Thursday, August 9, 2012

The Lion is In by Delia Ephron

The plot of this book is pretty random. Three women are thrown together working in a bar with a lion. Yes, with a lion.

The beginning started out okay, but it went downhill from there until I didn't really have an idea of what exactly was going on and why. The characters were not distinct, so I had trouble remembering who was who.


Monday, August 6, 2012

The House of Mirth by Edith Wharton

After enjoying Edith Wharton's The Age of Innocence so much, I thought that I might really like The House of Mirth. Boy, was I wrong!

Lily Bart has no money, but she is plenty pretty and very smart. It would be easy for her to marry for money (and she needs money because hers is running out, and she's in debt), but she won't, or doesn't.

Throughout the entire novel, I never really liked Lily Bart.

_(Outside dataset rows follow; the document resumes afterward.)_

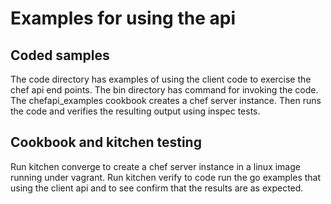 # Examples for using the api
## Coded samples
The code directory has examples of using the client code to exercise the chef api end points.
The bin directory has command for invoking the code.
The chefapi_examples cookbook creates a chef server instance. Then runs the code and verifies
the resulting output using inspec tests.

## Cookbook and kitchen testing
Run kitchen converge to create a chef server instance in a linux image running under vagrant.
Run kitchen verify to code run the go examples that using the client api and to see confirm
that the results are as expected.
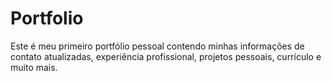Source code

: # Portfolio

Este é meu primeiro portfólio pessoal contendo minhas informações de contato atualizadas, experiência profissional, projetos pessoais, currículo e muito mais.
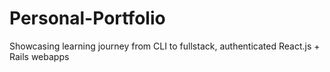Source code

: # Personal-Portfolio
 Showcasing learning journey from CLI to fullstack, authenticated React.js + Rails webapps
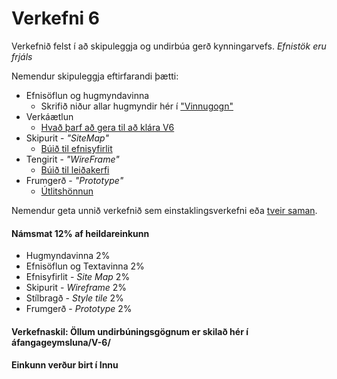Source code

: # Verkefni 6

Verkefnið felst í að skipuleggja og undirbúa gerð kynningarvefs. _Efnistök eru frjáls_

Nemendur skipuleggja eftirfarandi þætti:

* Efnisöflun og hugmyndavinna
  * Skrifið niður allar hugmyndir hér í ["Vinnugogn"](Vinnugogn/README.md)
* Verkáætlun 
  * [Hvað þarf að gera til að klára V6](Verkáætlun.md)
* Skipurit - _"SiteMap"_
  * [Búið til efnisyfirlit](Sitemap.md)
* Tengirit - _"WireFrame"_
  * [Búið til leiðakerfi](wireframe/README.md)
* Frumgerð - _"Prototype"_ 
  * [Útlitshönnun](prototype/README.md)

Nemendur geta unnið verkefnið sem einstaklingsverkefni eða [tveir saman](Hópverkefni.md). 

#### Námsmat 12% af heildareinkunn

* Hugmyndavinna 2%
* Efnisöflun og Textavinna 2%
* Efnisyfirlit - _Site Map_ 2%
* Skipurit - _Wireframe_     2%
* Stílbragð - _Style tile_  2%
* Frumgerð - _Prototype_     2%

#### Verkefnaskil: Öllum undirbúningsgögnum er skilað hér í áfangageymsluna/V-6/

#### Einkunn verður birt í Innu
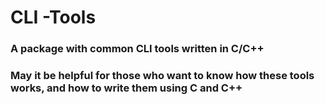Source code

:# CLI -Tools

### A package with common CLI tools written in C/C++

### May it be helpful for those who want to know how these tools works, and how to write them using C and C++
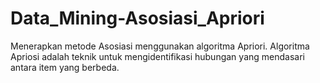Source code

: # Data_Mining-Asosiasi_Apriori
Menerapkan metode Asosiasi menggunakan algoritma Apriori. Algoritma Apriosi adalah teknik untuk mengidentifikasi hubungan yang mendasari antara item yang berbeda.
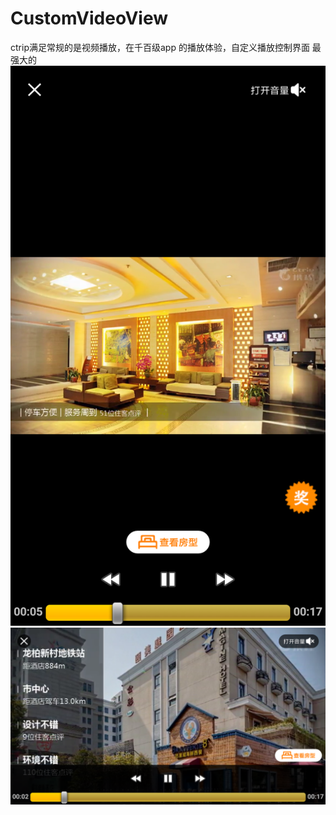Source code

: # CustomVideoView
ctrip满足常规的是视频播放，在千百级app 的播放体验，自定义播放控制界面
最强大的
![screenshot](image/port.png)
![screenshot](image/land.png)
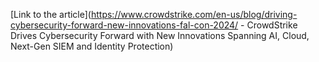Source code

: [Link to the article](https://www.crowdstrike.com/en-us/blog/driving-cybersecurity-forward-new-innovations-fal-con-2024/ - CrowdStrike Drives Cybersecurity Forward with New Innovations Spanning AI, Cloud, Next-Gen SIEM and Identity Protection)
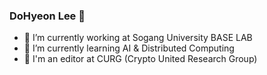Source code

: ### DoHyeon Lee 👋
- 🔭 I’m currently working at Sogang University BASE LAB
- 🌱 I’m currently learning AI & Distributed Computing
- 📓 I'm an editor at CURG (Crypto United Research Group)
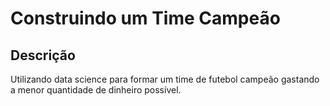 # Construindo um Time Campeão

## Descrição

Utilizando data science para formar um time de futebol campeão gastando a menor quantidade de dinheiro possível.
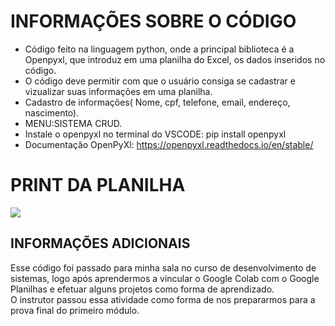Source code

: # INFORMAÇÕES SOBRE O CÓDIGO
* Código feito na linguagem python, onde a principal biblioteca é a Openpyxl, que introduz em uma planilha do Excel, os dados inseridos no código.
* O código deve permitir com que o usuário consiga se cadastrar e vizualizar suas informações em uma planilha.
* Cadastro de informações( Nome, cpf, telefone, email, endereço, nascimento).
* MENU:SISTEMA CRUD.
* Instale o openpyxl no terminal do VSCODE: pip install openpyxl
* Documentação OpenPyXl: https://openpyxl.readthedocs.io/en/stable/

# PRINT DA PLANILHA
<img src="https://github.com/DevSharkMT/CADASTRO-DE-DADOS-PESSOAIS/assets/155767351/b331c130-0627-421b-ad7d-5d48da2bfa5c">

<br>

## INFORMAÇÕES ADICIONAIS
Esse código foi passado para minha sala no curso de desenvolvimento de sistemas, logo após aprendermos a vincular o Google Colab com o Google Planilhas e efetuar alguns projetos como forma de aprendizado. <br>
O instrutor passou essa atividade como forma de nos prepararmos para a prova final do primeiro módulo.
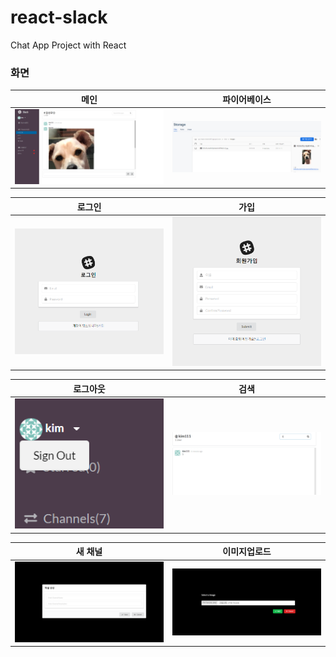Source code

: # react-slack
Chat App Project with React 


### 화면

| 메인 | 파이어베이스 |
| ---| --- |
| <img src="./portfolio/main.PNG" width="500px"> | <img src="./portfolio/firebase.PNG" width="500px"> |

| 로그인 | 가입 |
| ---| --- |
| <img src="./portfolio/login.PNG" width="500px"> | <img src="./portfolio/register.PNG" width="500px"> |

| 로그아웃 | 검색 |
| ---| --- |
| <img src="./portfolio/logout.PNG" width="500px"> | <img src="./portfolio/search.PNG" width="500px"> |

| 새 채널 | 이미지업로드 |
| ---| --- |
| <img src="./portfolio/newch.PNG" width="500px"> | <img src="./portfolio/upload.PNG" width="500px"> |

Or any of the characters in the book as well. Maybe I'm missing something brilliant about this book, but reading it for pleasure was no pleasure at all.

If you want to read some Edith Wharton, go for The Age of Innocence, and skip this one.

Thursday, August 2, 2012

Making Piece: A Memoir of Love, Loss and Pie by Beth M. Howard

Just hours before the author's husband was going to sign their divorce papers (a divorce which the author had initiated), he suddenly died. So, to work through her grief (and guilt), she does what she knows best: she makes pie.

At the beginning of the book, I wasn't really sure if I liked the author. Actually, at one point, I wasn't even sure if I was going to continue reading because the author seemed quite narcissistic. As the book went on, she grew on me some, but only some. However, overall the book was entertaining, well-written, and it flowed well. I'm giving it a lukewarm recommendation.